О, не случайно Вознесенский очутился в машине Олжаса — как был ему созвучен брат казахский, когда склонялись музы в сулейменовских стихах: «Мне до свободы нужен шаг, / а ею пройден, / она предельна в падежах, / я — только в роде. / Она в склонениях верна, / я — в удареньях, / так выпьем темного вина — / до озаренья!»

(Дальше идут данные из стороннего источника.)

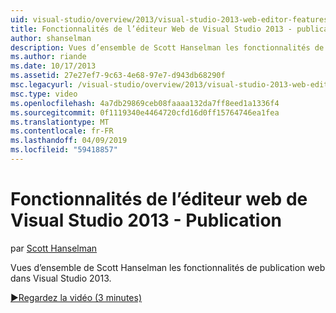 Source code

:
 ```yaml
---
uid: visual-studio/overview/2013/visual-studio-2013-web-editor-features-publishing
title: Fonctionnalités de l’éditeur Web de Visual Studio 2013 - publication | Microsoft Docs
author: shanselman
description: Vues d’ensemble de Scott Hanselman les fonctionnalités de publication web dans Visual Studio 2013.
ms.author: riande
ms.date: 10/17/2013
ms.assetid: 27e27ef7-9c63-4e68-97e7-d943db68290f
msc.legacyurl: /visual-studio/overview/2013/visual-studio-2013-web-editor-features-publishing
msc.type: video
ms.openlocfilehash: 4a7db29869ceb08faaaa132da7ff8eed1a1336f4
ms.sourcegitcommit: 0f1119340e4464720cfd16d0ff15764746ea1fea
ms.translationtype: MT
ms.contentlocale: fr-FR
ms.lasthandoff: 04/09/2019
ms.locfileid: "59418857"
---
```

# <a name="visual-studio-2013-web-editor-features---publishing"></a>Fonctionnalités de l’éditeur web de Visual Studio 2013 - Publication

par [Scott Hanselman](https://github.com/shanselman)

Vues d’ensemble de Scott Hanselman les fonctionnalités de publication web dans Visual Studio 2013.

[&#9654;Regardez la vidéo (3 minutes)](https://channel9.msdn.com/Blogs/ASP-NET-Site-Videos/visual-studio-2013-web-editor-features-publishing)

Кто сказал про застойные? Завихрительны были семидесятые — «их подсвечивала алмазно / соблазнительница — речь». Вознесенский неспроста в 1979-м подытожит это десятилетие именно книгой «Соблазн». Не познанием эпоха соблазнила, а непознанным увела. «Почему же меня прельщают / музы веры и лебеды, / у которых мрак за плечами / и еще черней — впереди? / Почему, побеждая разум — / гибель слаще, чем барыши, — / соблазнитель крестообразно / дал соблазн спасенья души?..»
Среди ангелов-миллионов,
даже если жизнь не сбылась, —
соболезнуй несоблазненным.
Человека создал соблазн.
Джина Лоллобриджида прилетела на Московский кинофестиваль в июле 1971-го. Та самая Лоллобриджида, которую в «Антимирах» Вознесенского уже «ощупывал» Антибукашкин, академик, грезивший о чем-то своем. Теперь — «Лоллобриджиде надоело быть снимаемой. / Лоллобриджида прилетела / вас снимать…». Сногсшибательная итальянка привезла свою фотовыставку, заехала и в Переделкино. «Благослови, Лоллобриджида, мой порог. / Пустая слава, улучив предлог, / окинь мой кров, нацель аппаратуру! / Поэт полу-Букашкин, полу-Бог».
Но нет — «Я рождена для дома и семьи».
Поэт лишь «припадет / к кольцу / с дохристианскою эротикой, / где женщина берет запретный плод…».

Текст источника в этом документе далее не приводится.